■ Exercise objective: Only the lines holding the string "reload" are needed; copy each of them from the data.

[Recorded data]
★ ★ ★ ★ ★
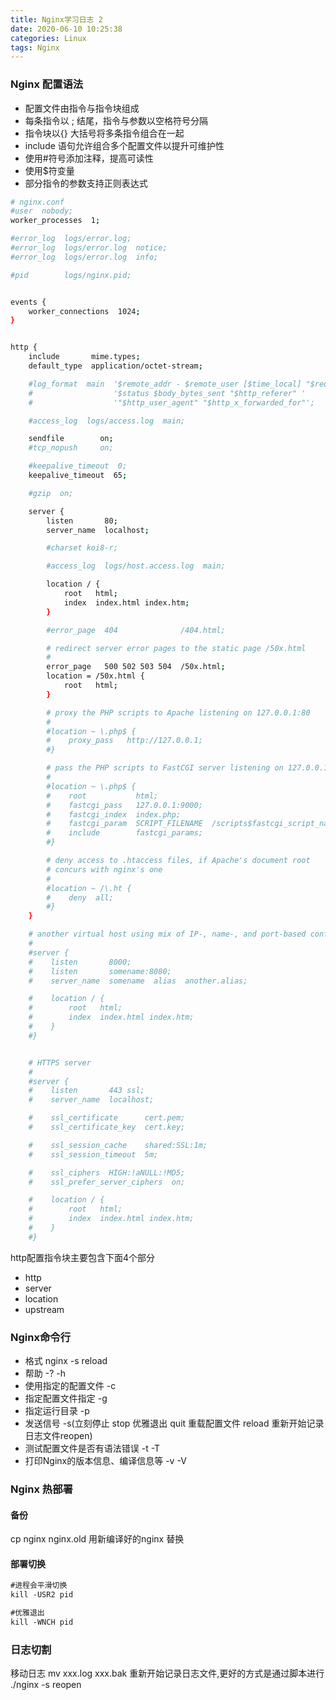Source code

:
 ```yaml
---
title: Nginx学习日志 2
date: 2020-06-10 10:25:38
categories: Linux
tags: Nginx
---
```

### Nginx 配置语法

- 配置文件由指令与指令块组成
- 每条指令以 ; 结尾，指令与参数以空格符号分隔
- 指令块以{} 大括号将多条指令组合在一起
- include 语句允许组合多个配置文件以提升可维护性
- 使用#符号添加注释，提高可读性
- 使用$符变量
- 部分指令的参数支持正则表达式


``` bash
# nginx.conf
#user  nobody;
worker_processes  1;

#error_log  logs/error.log;
#error_log  logs/error.log  notice;
#error_log  logs/error.log  info;

#pid        logs/nginx.pid;


events {
    worker_connections  1024;
}


http {
    include       mime.types;
    default_type  application/octet-stream;

    #log_format  main  '$remote_addr - $remote_user [$time_local] "$request" '
    #                  '$status $body_bytes_sent "$http_referer" '
    #                  '"$http_user_agent" "$http_x_forwarded_for"';

    #access_log  logs/access.log  main;

    sendfile        on;
    #tcp_nopush     on;

    #keepalive_timeout  0;
    keepalive_timeout  65;

    #gzip  on;

    server {
        listen       80;
        server_name  localhost;

        #charset koi8-r;

        #access_log  logs/host.access.log  main;

        location / {
            root   html;
            index  index.html index.htm;
        }

        #error_page  404              /404.html;

        # redirect server error pages to the static page /50x.html
        #
        error_page   500 502 503 504  /50x.html;
        location = /50x.html {
            root   html;
        }

        # proxy the PHP scripts to Apache listening on 127.0.0.1:80
        #
        #location ~ \.php$ {
        #    proxy_pass   http://127.0.0.1;
        #}

        # pass the PHP scripts to FastCGI server listening on 127.0.0.1:9000
        #
        #location ~ \.php$ {
        #    root           html;
        #    fastcgi_pass   127.0.0.1:9000;
        #    fastcgi_index  index.php;
        #    fastcgi_param  SCRIPT_FILENAME  /scripts$fastcgi_script_name;
        #    include        fastcgi_params;
        #}

        # deny access to .htaccess files, if Apache's document root
        # concurs with nginx's one
        #
        #location ~ /\.ht {
        #    deny  all;
        #}
    }

    # another virtual host using mix of IP-, name-, and port-based configuration
    #
    #server {
    #    listen       8000;
    #    listen       somename:8080;
    #    server_name  somename  alias  another.alias;

    #    location / {
    #        root   html;
    #        index  index.html index.htm;
    #    }
    #}


    # HTTPS server
    #
    #server {
    #    listen       443 ssl;
    #    server_name  localhost;

    #    ssl_certificate      cert.pem;
    #    ssl_certificate_key  cert.key;

    #    ssl_session_cache    shared:SSL:1m;
    #    ssl_session_timeout  5m;

    #    ssl_ciphers  HIGH:!aNULL:!MD5;
    #    ssl_prefer_server_ciphers  on;

    #    location / {
    #        root   html;
    #        index  index.html index.htm;
    #    }
    #}
```

http配置指令块主要包含下面4个部分
  - http
  - server
  - location
  - upstream

### Nginx命令行
- 格式 nginx -s reload
- 帮助 -? -h
- 使用指定的配置文件 -c
- 指定配置文件指定 -g
- 指定运行目录 -p
- 发送信号 -s(立刻停止 stop 优雅退出 quit 重载配置文件 reload 重新开始记录日志文件reopen)
- 测试配置文件是否有语法错误 -t -T
- 打印Nginx的版本信息、编译信息等 -v -V


### Nginx 热部署
#### 备份
cp nginx nginx.old
用新编译好的nginx 替换
#### 部署切换
```ps -ef | grep nginx
#进程会平滑切换
kill -USR2 pid

#优雅退出
kill -WNCH pid
```

### 日志切割
移动日志 mv xxx.log xxx.bak 重新开始记录日志文件,更好的方式是通过脚本进行
./nginx -s reopen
★ ★ ★ ★ ★
■ Written response:
- 格式 nginx -s reload
- 发送信号 -s(立刻停止 stop 优雅退出 quit 重载配置文件 reload 重新开始记录日志文件reopen)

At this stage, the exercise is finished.